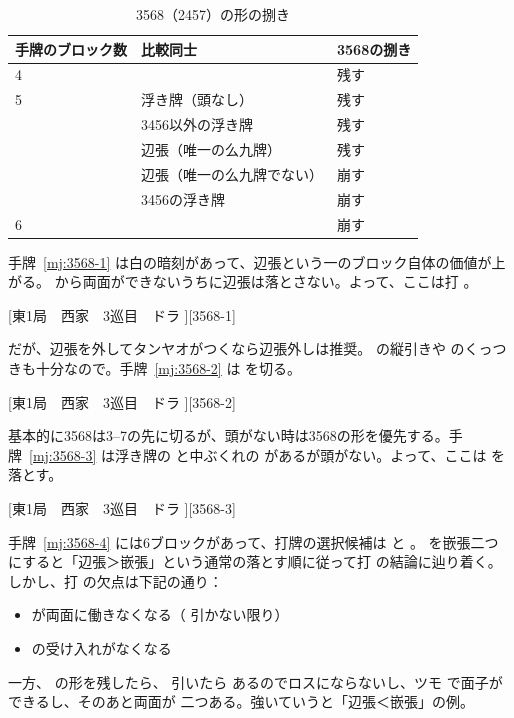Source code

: \documentclass[../nankiru_main.tex]{subfiles}
\begin{document}
\begin{table}
  \centering
  \begin{tabular}{lll}
    手牌のブロック数 & 比較同士 & 3568の捌き \\
    \hline\hline
    4 & & 残す \\
    \hline
    5 & 浮き牌（頭なし） & 残す \\
      & 3456以外の浮き牌 & 残す \\
      & 辺張（唯一の么九牌） & 残す \\
      & 辺張（唯一の么九牌でない） & 崩す \\
      & 3456の浮き牌 & 崩す \\
    \hline
    6 & & 崩す \\
    \hline\hline
  \end{tabular}
  \caption{3568（2457）の形の捌き\citep{yuusee-3568, clearrain-3568}}
  \label{tab:3568}
\end{table}

手牌~\ref{mj:3568-1} は白の暗刻があって、辺張という一のブロック自体の価値が上がる。 から両面ができないうちに辺張は落とさない。よって、ここは打 。

[東1局　西家　3巡目　ドラ ][3568-1]

だが、辺張を外してタンヤオがつくなら辺張外しは推奨。 の縦引きや  のくっつきも十分なので。手牌~\ref{mj:3568-2} は  を切る。

[東1局　西家　3巡目　ドラ ][3568-2]

基本的に3568は3--7の先に切るが、頭がない時は3568の形を優先する。手牌~\ref{mj:3568-3} は浮き牌の  と中ぶくれの  があるが頭がない。よって、ここは  を落とす。

[東1局　西家　3巡目　ドラ ][3568-3]

手牌~\ref{mj:3568-4} には6ブロックがあって、打牌の選択候補は  と 。 を嵌張二つにすると「辺張＞嵌張」という通常の落とす順に従って打  の結論に辿り着く。しかし、打  の欠点は下記の通り：

\begin{itemize}
\item {} が両面に働きなくなる（ 引かない限り）
\item {} の受け入れがなくなる
\end{itemize}

一方、 の形を残したら、 引いたら  あるのでロスにならないし、ツモ  で面子ができるし、そのあと両面が  二つある。強いていうと「辺張＜嵌張」の例\citep{clearrain-3568}。
\end{document}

# # # # # # #

ABOUT THIS EXERCISE
Each entry above should come back word for word, and no picture should come with it.

RESPONSE TO THIS EXERCISE
Source code

: \documentclass[../nankiru_main.tex]{subfiles}
\begin{document}
\begin{table}
  \centering
  \begin{tabular}{lll}
    手牌のブロック数 & 比較同士 & 3568の捌き \\
    \hline\hline
    4 & & 残す \\
    \hline
    5 & 浮き牌（頭なし） & 残す \\
      & 3456以外の浮き牌 & 残す \\
      & 辺張（唯一の么九牌） & 残す \\
      & 辺張（唯一の么九牌でない） & 崩す \\
      & 3456の浮き牌 & 崩す \\
    \hline
    6 & & 崩す \\
    \hline\hline
  \end{tabular}
  \caption{3568（2457）の形の捌き\citep{yuusee-3568, clearrain-3568}}
  \label{tab:3568}
\end{table}

手牌~\ref{mj:3568-1} は白の暗刻があって、辺張という一のブロック自体の価値が上がる。 から両面ができないうちに辺張は落とさない。よって、ここは打 。

[東1局　西家　3巡目　ドラ ][3568-1]

だが、辺張を外してタンヤオがつくなら辺張外しは推奨。 の縦引きや  のくっつきも十分なので。手牌~\ref{mj:3568-2} は  を切る。

[東1局　西家　3巡目　ドラ ][3568-2]

基本的に3568は3--7の先に切るが、頭がない時は3568の形を優先する。手牌~\ref{mj:3568-3} は浮き牌の  と中ぶくれの  があるが頭がない。よって、ここは  を落とす。

[東1局　西家　3巡目　ドラ ][3568-3]

手牌~\ref{mj:3568-4} には6ブロックがあって、打牌の選択候補は  と 。 を嵌張二つにすると「辺張＞嵌張」という通常の落とす順に従って打  の結論に辿り着く。しかし、打  の欠点は下記の通り：

\begin{itemize}
\item {} が両面に働きなくなる（ 引かない限り）
\item {} の受け入れがなくなる
\end{itemize}

一方、 の形を残したら、 引いたら  あるのでロスにならないし、ツモ  で面子ができるし、そのあと両面が  二つある。強いていうと「辺張＜嵌張」の例\citep{clearrain-3568}。
\end{document}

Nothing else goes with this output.